Lukas Nelson’s not a household name, nor does that seem to be his intent. Instead, he’s looking at a long-term career in the music biz, and he’s not afraid to put in the time to make sure that happens. If Lukas Nelson is lucky, he just might enjoy the same decades-long run as his father, country music great Willie Nelson.

“You always got to tour. That’s just going to be my life forever, and I’m happy doing that. I just tour all year long. I’d tour every day if I could,” says Nelson, the frontman for Lukas Nelson and Promise of the Real. He’s friendly but not vociferous, and most questions are answered in a sentence or two, with a measured baritone that’s as easy on the ears as the breakers near his Maui home. “Sure, a couple days off here or there. A week, two weeks. But after that I get antsy and I get bored. I want to go out.”

To want to leave Hawaii, you must really love what you’re doing, and that’s the case for Lukas, who dropped out of Loyola Marymount University to pursue his dream of making music. The decision was deeply informed by his discovery of the Hermann Hesse classic Siddhartha, which recounts the Buddha’s journey to enlightenment.

“He’s a brahman’s son, basically a rich guy’s son, but a spiritual rich guy, and he ends up leaving the house to go and find himself. He becomes a beggar and then the suitor to this girl and marries and then leaves and then he eventually becomes enlightened. The idea is you can’t live in comfort all the time. You have to explore your life,” says the 24-year-old Nelson.

Sure enough, right before his sophomore year, he dropped out. He forswore his father’s money, and vowed to get by on his own. “I just decided to leave school and not take anything from anybody except I got a couple grand from a good friend and I made that last nine months,” he says. “I lived in my car, slept on people’s couches, made friends, and just had fun. It wasn’t bad at all. I was just living without for a while.”

It’s obviously no surprise Lukas wound up a musician. Among his first musical memories is being on the road with the Highwaymen, his father’s supergroup with Johnny Cash, Kris Kristofferson, and Waylon Jennings. He was just six.

Then when he was 11, inspiration struck and his career in many ways unfolded from there. He wrote the song “You Were It,” which appeared on Willies’s 2004 album, It Always Will Be. The song features some pretty impressive prose for a sixth-grader: “You could bring out the worst in everyone you knew/ But no one could ever get the worst of you/ And I am fine, all the pain is gone/ I once had a heart, now I have a song.”

“It was a pretty good song, and so my dad liked it and said ,’Well, shit, I’ll put it on a record,'” says Lukas. “I just wrote it and it felt natural. It didn’t take me long to write. I had a melody stuck in my head.”

A year later, his dad bought him a guitar and began showing him how to play it. But it was no Big Note Songbook for Lukas, no sir. Willie taught him the basics then started him out with the music of Django Reinhart, arguably the finest jazz guitarist of all time.

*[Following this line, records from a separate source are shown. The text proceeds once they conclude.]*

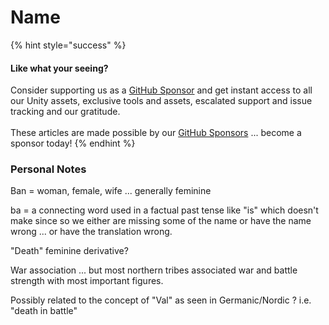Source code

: # Name

{% hint style="success" %}
#### Like what your seeing?

Consider supporting us as a [GitHub Sponsor](../../../../../../../) and get instant access to all our Unity assets, exclusive tools and assets, escalated support and issue tracking and our gratitude.\
\
These articles are made possible by our [GitHub Sponsors](https://github.com/sponsors/heathen-engineering) ... become a sponsor today!
{% endhint %}

### Personal Notes

Ban = woman, female, wife ... generally feminine

ba = a connecting word used in a factual past tense like "is" which doesn't make since so we either are missing some of the name or have the name wrong ... or have the translation wrong.

"Death" feminine derivative?

War association ... but most northern tribes associated war and battle strength with most important figures.

Possibly related to the concept of "Val" as seen in Germanic/Nordic ? i.e. "death in battle"
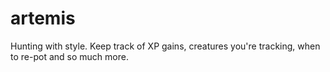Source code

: artemis
=======

Hunting with style. Keep track of XP gains, creatures you're tracking, when to re-pot and so much more. 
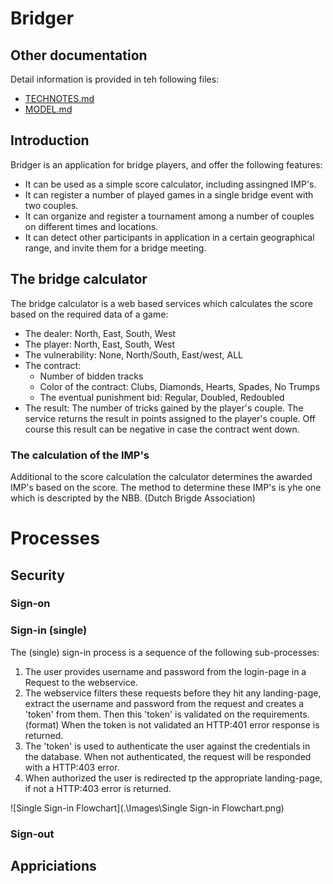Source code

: # Bridger
## Other documentation
Detail information is provided in teh following files:
- [TECHNOTES.md](TECHNOTES.md)
- [MODEL.md](MODEL.md)
## Introduction
Bridger is an application for bridge players, and offer the following features:
- It can be used as a simple score calculator, including assingned IMP's.
- It can register a number of played  games in a single bridge event with two couples.
- It can organize and register a tournament among a number of couples on different times and locations.
- It can detect other participants in application in a certain geographical range, and invite them for a bridge meeting.
## The bridge calculator
The bridge calculator is a web based services which calculates the score based on the required data of a game:
- The dealer: North, East, South, West
- The player: North, East, South, West
- The vulnerability: None, North/South, East/west, ALL
- The contract:
  - Number of bidden tracks
  - Color of the contract: Clubs, Diamonds, Hearts, Spades, No Trumps
  - The eventual punishment bid: Regular, Doubled, Redoubled
- The result: The number of tricks gained by the player's couple.
The service returns the result in points assigned to the player's couple. Off course this result can be negative in case the contract went down.
### The calculation of the IMP's
Additional to the score calculation the calculator determines the awarded IMP's based on the score. The method to determine these IMP's is yhe one which is descripted by the NBB. (Dutch Brigde Association)

# Processes
## Security
### Sign-on
### Sign-in (single)
The (single) sign-in process is a sequence of the following sub-processes:
1. The user provides username and password from the login-page in a Request to the webservice.
2. The webservice filters these requests before they hit any landing-page, extract the username and password from the request and creates a 'token' from them. Then this 'token' is validated on the requirements. (format) When the token is not validated an HTTP:401 error response is returned.
3. The 'token' is used to authenticate the user against the credentials in the database. When not authenticated, the request will be responded with a HTTP:403 error.
4. When authorized the user is redirected tp the appropriate landing-page, if not a HTTP:403 error is returned.

![Single Sign-in Flowchart](.\Images\Single Sign-in Flowchart.png)

### Sign-out


## Appriciations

“I learned the Django stuff early and some old standards like ‘Stardust,’ and that helped me get a strong foundation musically,” he says. “It was an idea just to be able to spend more time with him doing what we both loved to do.”

From there Lukas developed a deep love for Stevie Ray Vaughan’s rugged blues and the noisy electric folk of Neil Young. Both influences are prominent on Lukas’ two full-length studio albums, along with less frequently indulged interests like groovy tribal jams, languid cosmic country, and ’70s-inflected blooze boogie.

After an EP and a live album, Lukas released a full-length debut in 2008 with the band Promise of the Real. (He’s since moved his own name out front.) The phrase references the Neil Young song “Walk On,” which features the line, “Some get stoned/ Some get strange/ But sooner or later it all gets real.”

“It’s a reference for us keeping our humility throughout everything. For bad or good, we’re going to be real. We’re going to be who we are,” he says. “We’re taking Neil’s promise and applying it to our band.”

Last year, Nelson and his band released Wasted, an eclectic, somewhat uneven 17-track album. While the scope’s impressive, it feels unfocused at times, as on the nine-minute “If I Was the Ocean.” One of the best tracks is the equally as long “Don’t Take Me Back,” which begins like Young’s “Welfare Mothers” before going all roadhouse bluesy in the break. It’s followed by the very cool garage-psych track “Wasn’t that Great,” which evokes Cream.

Lukas is a prolific writer and reckons he has perhaps a half-dozen albums’ worth of material already written. This fall, he and his band have set aside some recording time, and they’re hoping to have their third album out sometime next spring or summer. They haven’t settled on a name for the new disc yet, but they’ve got a good idea which songs they’ll be recording.

In the meantime, Lukas Nelson and Promise of the Real churn through the highway miles. “The idea is you’re not really able to appreciate what you have until you truly understand what you have,” Lukas says. “And you don’t know what you have until you know what you’ve been missing. And you don’t know that until you see what else is there.”